## Exercise goal
For each line in the records, produce an exact copy.

(Saved entries)
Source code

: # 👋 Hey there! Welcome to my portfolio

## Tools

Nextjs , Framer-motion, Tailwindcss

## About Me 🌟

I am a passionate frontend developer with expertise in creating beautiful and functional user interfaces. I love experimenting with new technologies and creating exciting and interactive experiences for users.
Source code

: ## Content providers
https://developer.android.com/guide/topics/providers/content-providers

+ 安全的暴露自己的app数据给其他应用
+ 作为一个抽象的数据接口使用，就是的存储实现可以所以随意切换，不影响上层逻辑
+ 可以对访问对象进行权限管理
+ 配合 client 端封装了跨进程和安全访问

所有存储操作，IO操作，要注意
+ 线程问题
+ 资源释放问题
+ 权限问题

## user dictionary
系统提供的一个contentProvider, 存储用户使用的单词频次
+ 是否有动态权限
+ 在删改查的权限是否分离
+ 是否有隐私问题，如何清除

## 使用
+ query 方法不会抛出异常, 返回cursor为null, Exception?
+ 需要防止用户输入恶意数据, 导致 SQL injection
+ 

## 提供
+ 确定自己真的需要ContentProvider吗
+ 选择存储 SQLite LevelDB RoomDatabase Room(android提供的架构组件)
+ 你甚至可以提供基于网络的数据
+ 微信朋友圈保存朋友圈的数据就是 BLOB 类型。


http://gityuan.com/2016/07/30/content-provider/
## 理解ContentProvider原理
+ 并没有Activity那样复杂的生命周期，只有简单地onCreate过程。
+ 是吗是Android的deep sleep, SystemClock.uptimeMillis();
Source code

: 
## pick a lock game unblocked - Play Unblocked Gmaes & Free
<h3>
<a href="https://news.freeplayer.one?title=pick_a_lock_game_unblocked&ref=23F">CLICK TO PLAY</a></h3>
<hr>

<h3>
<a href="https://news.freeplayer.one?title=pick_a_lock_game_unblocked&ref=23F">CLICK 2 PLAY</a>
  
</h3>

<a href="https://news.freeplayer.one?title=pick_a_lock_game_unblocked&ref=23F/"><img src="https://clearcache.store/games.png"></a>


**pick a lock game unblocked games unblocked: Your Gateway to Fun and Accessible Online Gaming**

## Result
Source code

: # 👋 Hey there! Welcome to my portfolio

## Tools

Nextjs , Framer-motion, Tailwindcss

## About Me 🌟

I am a passionate frontend developer with expertise in creating beautiful and functional user interfaces. I love experimenting with new technologies and creating exciting and interactive experiences for users.
Source code

: ## Content providers
https://developer.android.com/guide/topics/providers/content-providers

+ 安全的暴露自己的app数据给其他应用
+ 作为一个抽象的数据接口使用，就是的存储实现可以所以随意切换，不影响上层逻辑
+ 可以对访问对象进行权限管理
+ 配合 client 端封装了跨进程和安全访问

所有存储操作，IO操作，要注意
+ 线程问题
+ 资源释放问题
+ 权限问题

## user dictionary
系统提供的一个contentProvider, 存储用户使用的单词频次
+ 是否有动态权限
+ 在删改查的权限是否分离
+ 是否有隐私问题，如何清除

## 使用
+ query 方法不会抛出异常, 返回cursor为null, Exception?
+ 需要防止用户输入恶意数据, 导致 SQL injection
+ 

## 提供
+ 确定自己真的需要ContentProvider吗
+ 选择存储 SQLite LevelDB RoomDatabase Room(android提供的架构组件)
+ 你甚至可以提供基于网络的数据
+ 微信朋友圈保存朋友圈的数据就是 BLOB 类型。


http://gityuan.com/2016/07/30/content-provider/
## 理解ContentProvider原理
+ 并没有Activity那样复杂的生命周期，只有简单地onCreate过程。
+ 是吗是Android的deep sleep, SystemClock.uptimeMillis();
Source code

: 
## pick a lock game unblocked - Play Unblocked Gmaes & Free
<h3>
<a href="https://news.freeplayer.one?title=pick_a_lock_game_unblocked&ref=23F">CLICK TO PLAY</a></h3>
<hr>

<h3>
<a href="https://news.freeplayer.one?title=pick_a_lock_game_unblocked&ref=23F">CLICK 2 PLAY</a>
  
</h3>

<a href="https://news.freeplayer.one?title=pick_a_lock_game_unblocked&ref=23F/"><img src="https://clearcache.store/games.png"></a>


**pick a lock game unblocked games unblocked: Your Gateway to Fun and Accessible Online Gaming**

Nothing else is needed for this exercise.